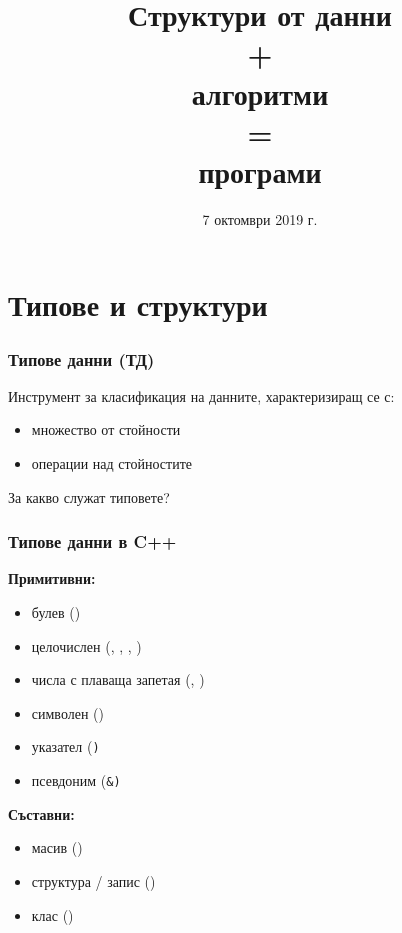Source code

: \documentclass[alsotrans]{beamerswitch}
\title[СД+А=П]{Структури от данни\\+\\алгоритми\\=\\програми}
\date{7 октомври 2019 г.}
\begin{document}
\begin{frame}
  \titlepage
\end{frame}

\begin{frame}
  \nocite{*}
  
  
\end{frame}

\section{Типове и структури}

\begin{frame}
  \frametitle{Типове данни (ТД)}

  Инструмент за класификация на данните, характеризиращ се с:
  \begin{itemize}
  \item множество от стойности
  \item операции над стойностите
  \end{itemize}
  \vspace{2ex}
  \pause
  \alert{За какво служат типовете?}
\end{frame}

\begin{frame}
  \frametitle{Типове данни в C++}

  \textbf{Примитивни:}
  \begin{itemize}
  \item булев ()
  \item целочислен (, , , )
  \item числа с плаваща запетая (, )
  \item символен ()
  \item указател (\tt*)
  \item псевдоним (\tt\&)
  \end{itemize}

  \textbf{Съставни:}
  \begin{itemize}
  \item масив (\lst{[]})
  \item структура / запис ()
  \item клас ()
  \end{itemize}
\end{frame}
\end{document}
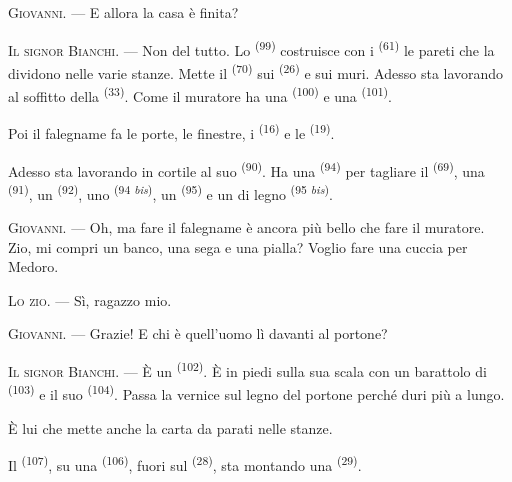 \textsc{Giovanni}. --- E allora la casa è finita?

\VUsaut{3.0mm}
\VUsaut{3.0mm}

\textsc{Il signor Bianchi}. --- Non del tutto. Lo 
\textsuperscript{(99)} costruisce con i  \textsuperscript{(61)} le
pareti che la dividono nelle varie stanze. Mette il 
\textsuperscript{(70)} sui  \textsuperscript{(26)} e sui muri.
Adesso sta lavorando al soffitto della  \textsuperscript{(33)}. Come
il muratore ha una  \textsuperscript{(100)} e una
 \textsuperscript{(101)}.

Poi il falegname fa le porte, le finestre, i 
\textsuperscript{(16)} e le  \textsuperscript{(19)}.

Adesso sta lavorando in cortile al suo  \textsuperscript{(90)}. Ha una
 \textsuperscript{(94)} per tagliare il 
\textsuperscript{(69)}, una  \textsuperscript{(91)}, un
 \textsuperscript{(92)}, uno 
\textsuperscript{(94 \textit{bis})}, un  \textsuperscript{(95)} e un
 di legno \textsuperscript{(95 \textit{bis})}.

\textsc{Giovanni}. --- Oh, ma fare il falegname è ancora più bello che fare il
muratore. Zio, mi compri un banco, una sega e una pialla? Voglio fare una cuccia per
Medoro.

\textsc{Lo zio}. --- Sì, ragazzo mio.

\textsc{Giovanni}. --- Grazie! E chi è quell'uomo lì davanti al portone?

\VUsaut{3.0mm}
\VUsaut{3.0mm}

\textsc{Il signor Bianchi}. --- È un  \textsuperscript{(102)}. È in
piedi sulla sua scala con un barattolo di  \textsuperscript{(103)} e il
suo  \textsuperscript{(104)}. Passa la vernice sul legno del portone
perché duri più a lungo.

È lui che mette anche la carta da parati nelle stanze.

Il  \textsuperscript{(107)}, su una 
\textsuperscript{(106)}, fuori sul  \textsuperscript{(28)}, sta
montando una  \textsuperscript{(29)}.

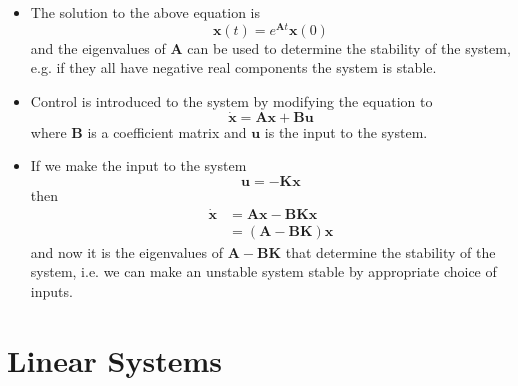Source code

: \documentclass{article}
\renewcommand{\vec}[1]{\boldsymbol{\mathbf{#1}}}
\newcommand{\dvec}[1]{\dot{\vec{#1}}}
\begin{document}
\begin{itemize}
  \item The solution to the above equation is \[\vec{x}(t) = e^{\vec{A} t} \vec{x}(0)\] and the eigenvalues of $\vec{A}$ can be used to determine the stability of the system, e.g. if they all have negative real components the system is stable.

  \item Control is introduced to the system by modifying the equation to \[\dvec{x} = \vec{A} \vec{x} + \vec{B} \vec{u}\] where $\vec{B}$ is a coefficient matrix and $\vec{u}$ is the input to the system.

  \item If we make the input to the system \[\vec{u} = -\vec{K} \vec{x}\] then \begin{align*}
          \dvec{x} & = \vec{A} \vec{x} - \vec{B} \vec{K} \vec{x} \\
                   & = (\vec{A} - \vec{B} \vec{K}) \vec{x}
        \end{align*} and now it is the eigenvalues of $\vec{A} - \vec{B} \vec{K}$ that determine the stability of the system, i.e. we can make an unstable system stable by appropriate choice of inputs.
\end{itemize}

\section{Linear Systems}
\end{document}
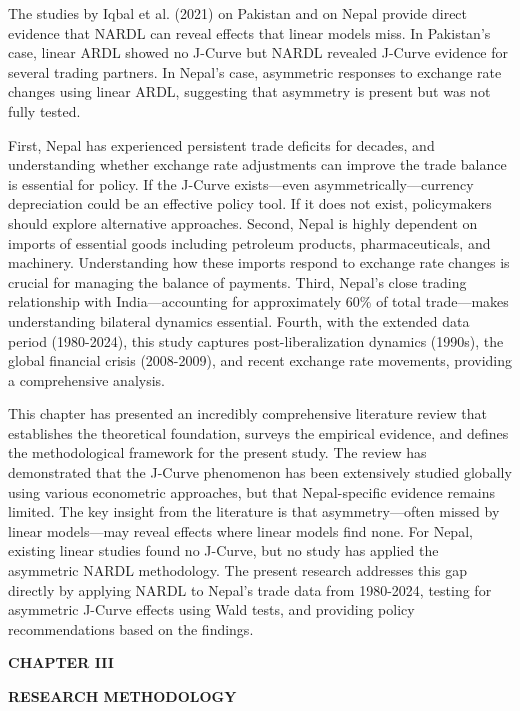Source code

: \documentclass[12pt]{article}
\begin{document}
The studies by Iqbal et al. (2021) on Pakistan and \textcite{Bishwakarma2024-fa} on Nepal provide direct evidence that NARDL can reveal effects that linear models miss. In Pakistan's case, linear ARDL showed no J-Curve but NARDL revealed J-Curve evidence for several trading partners. In Nepal's case, asymmetric responses to exchange rate changes using linear ARDL, suggesting that asymmetry is present but was not fully tested.

First, Nepal has experienced persistent trade deficits for decades, and understanding whether exchange rate adjustments can improve the trade balance is essential for policy. If the J-Curve exists—even asymmetrically—currency depreciation could be an effective policy tool. If it does not exist, policymakers should explore alternative approaches. Second, Nepal is highly dependent on imports of essential goods including petroleum products, pharmaceuticals, and machinery. Understanding how these imports respond to exchange rate changes is crucial for managing the balance of payments. Third, Nepal's close trading relationship with India—accounting for approximately 60\% of total trade—makes understanding bilateral dynamics essential. Fourth, with the extended data period (1980-2024), this study captures post-liberalization dynamics (1990s), the global financial crisis (2008-2009), and recent exchange rate movements, providing a comprehensive analysis.

This chapter has presented an incredibly comprehensive literature review that establishes the theoretical foundation, surveys the empirical evidence, and defines the methodological framework for the present study. The review has demonstrated that the J-Curve phenomenon has been extensively studied globally using various econometric approaches, but that Nepal-specific evidence remains limited. The key insight from the literature is that asymmetry—often missed by linear models—may reveal effects where linear models find none. For Nepal, existing linear studies found no J-Curve, but no study has applied the asymmetric NARDL methodology. The present research addresses this gap directly by applying NARDL to Nepal's trade data from 1980-2024, testing for asymmetric J-Curve effects using Wald tests, and providing policy recommendations based on the findings.

\newpage
\begin{center}
\textbf{CHAPTER III}
\end{center}
\begin{center}
\textbf{RESEARCH METHODOLOGY}
\end{center}
\end{document}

════

In the material above, how many lines hold the string "align"? Give the number and nothing else.

2